» **Problem details**
Report all lines of the data below that hold the word "location".

» **Data supplied**
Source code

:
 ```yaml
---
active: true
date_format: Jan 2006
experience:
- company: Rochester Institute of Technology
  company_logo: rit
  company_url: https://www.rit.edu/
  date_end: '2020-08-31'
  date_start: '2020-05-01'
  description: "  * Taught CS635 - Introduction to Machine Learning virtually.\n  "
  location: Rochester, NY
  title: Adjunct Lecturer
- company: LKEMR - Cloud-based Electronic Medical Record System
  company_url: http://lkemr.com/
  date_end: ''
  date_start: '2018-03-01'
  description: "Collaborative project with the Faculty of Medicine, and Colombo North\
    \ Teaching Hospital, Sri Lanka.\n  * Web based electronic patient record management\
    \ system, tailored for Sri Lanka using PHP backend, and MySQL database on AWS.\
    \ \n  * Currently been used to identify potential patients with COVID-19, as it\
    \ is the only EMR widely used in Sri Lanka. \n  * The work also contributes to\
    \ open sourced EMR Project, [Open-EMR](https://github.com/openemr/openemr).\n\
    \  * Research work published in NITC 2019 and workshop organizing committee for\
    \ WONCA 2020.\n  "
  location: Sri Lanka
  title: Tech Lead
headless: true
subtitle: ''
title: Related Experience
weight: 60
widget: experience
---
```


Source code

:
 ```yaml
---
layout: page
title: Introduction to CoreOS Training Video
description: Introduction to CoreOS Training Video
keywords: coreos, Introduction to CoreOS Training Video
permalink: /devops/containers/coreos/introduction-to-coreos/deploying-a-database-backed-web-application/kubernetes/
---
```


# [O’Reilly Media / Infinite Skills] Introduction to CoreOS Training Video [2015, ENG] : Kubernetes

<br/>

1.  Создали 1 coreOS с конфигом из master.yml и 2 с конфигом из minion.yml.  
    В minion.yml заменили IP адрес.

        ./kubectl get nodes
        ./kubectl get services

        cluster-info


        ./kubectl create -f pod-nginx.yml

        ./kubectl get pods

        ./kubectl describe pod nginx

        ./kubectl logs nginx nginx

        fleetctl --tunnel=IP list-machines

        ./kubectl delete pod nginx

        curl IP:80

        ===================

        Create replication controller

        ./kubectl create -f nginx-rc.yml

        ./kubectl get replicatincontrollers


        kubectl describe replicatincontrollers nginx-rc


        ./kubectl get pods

» **Written reply**
  location: Rochester, NY
  location: Sri Lanka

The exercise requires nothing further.